Tara was wide-eyed. "What happened?"
"The organization was ... odd. I looked at it and thought, 'Well, I'm not sure why Father left this such a mess, I can do better than that.' Each time I did, I found he'd done it that way for sound reasons, and each time my meddling was disastrous. There were two nearly identical lines of research, each its own group. I thought I could consolidate those. It turned out the two heads of those groups despised each other. Father hadn't wanted to lose either of them. I lost both of them."
"Oh."
"I was shown a new pressure nozzle which would save us a great deal of money in production. I wasn't told that the project head never did adequate testing. The nozzles worked quite well for several days' constant use. After that, they fell apart. Exploded, really. We were obliged to replace a quarter million of them. That would have been all right, but I also let our publicity agent convince me to let him put out a ridiculous story that it was due to an unusually wet summer! I remember one trade newsletter titled their article KNIGHT EXCUSE: ALL WET."
Tara had her hand over her mouth to conceal her smile. "Oh, no, it's amusing now," Emma said, "but at the time I felt I was destroying my father's legacy single-handedly. I almost resigned."
"But you didn't. What--Oh, this sounds terribly rude--what stopped you?"
"I spent a few days with an old friend," Emma said, "and she convinced me I could weather it. She said the problem was that I thought I could look up anything I needed to know. But that doesn't work for people."

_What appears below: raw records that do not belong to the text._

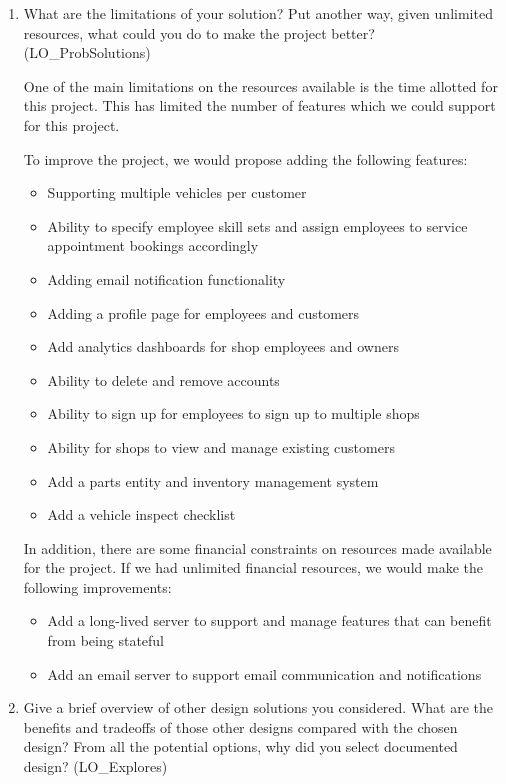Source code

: \documentclass[12pt, titlepage]{article}
\begin{document}
\begin{enumerate}
	\item What are the limitations of your solution? Put another way, given unlimited resources, what could
	      you do to make the project better? (LO\_ProbSolutions)

	      One of the main limitations on the resources available is the time allotted for this project. This
	      has limited the number of features which we could support for this project.

	      To improve the project, we would propose adding the following features:
	      \begin{itemize}
		      \item Supporting multiple vehicles per customer
		      \item Ability to specify employee skill sets and assign employees to service appointment bookings
		            accordingly
		      \item Adding email notification functionality
		      \item Adding a profile page for employees and customers
		      \item Add analytics dashboards for shop employees and owners
		      \item Ability to delete and remove accounts
		      \item Ability to sign up for employees to sign up to multiple shops
		      \item Ability for shops to view and manage existing customers
		      \item Add a parts entity and inventory management system
		      \item Add a vehicle inspect checklist
	      \end{itemize}

	      In addition, there are some financial constraints on resources made available for the project. If
	      we had unlimited financial resources, we would make the following improvements:
	      \begin{itemize}
		      \item Add a long-lived server to support and manage features that can benefit from being stateful
		      \item Add an email server to support email communication and notifications
	      \end{itemize}

	\item Give a brief overview of other design solutions you considered. What are the benefits and tradeoffs
	      of those other designs compared with the chosen design? From all the potential options, why did you
	      select documented design? (LO\_Explores)


\end{enumerate}
\end{document}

"It certainly doesn't," Tara said, sadly.
It's interesting, Emma thought. She doesn't seem to be herself very often. I wonder what she thinks she's supposed to be.
"She believed I could do it, which is exactly what I needed." And she made me feel that someone wanted me, Emma thought, but we won't discuss that. "I returned to work the next week." Emma lifted her glass high to drain the last drops.
"If you'll forgive my asking: Why did you leave? Your father's business, I mean."
"That's a long story. The brief version is that I was bored. Would you like another drink?"
"Oh!" Tara looked around at the dark windows. "I suppose I should be finding a room--"
"I have an idea. Come back to my hotel. I'm sure they have space. I have champagne chilling in my room. We can order in some dinner, and I'll tell you the story. How does that sound?"
"You have champagne in your room. What am I interrupting?"
"Not a thing. I was supposed to be meeting someone on your plane. He apparently didn't catch it."
"And his loss is my gain?"
Emma shrugged. "Don't try to tell me you work with Steed and yet don't drink champagne."
Tara briefly got the oncoming-car look again. Then she visibly dispelled it and smiled. "All right."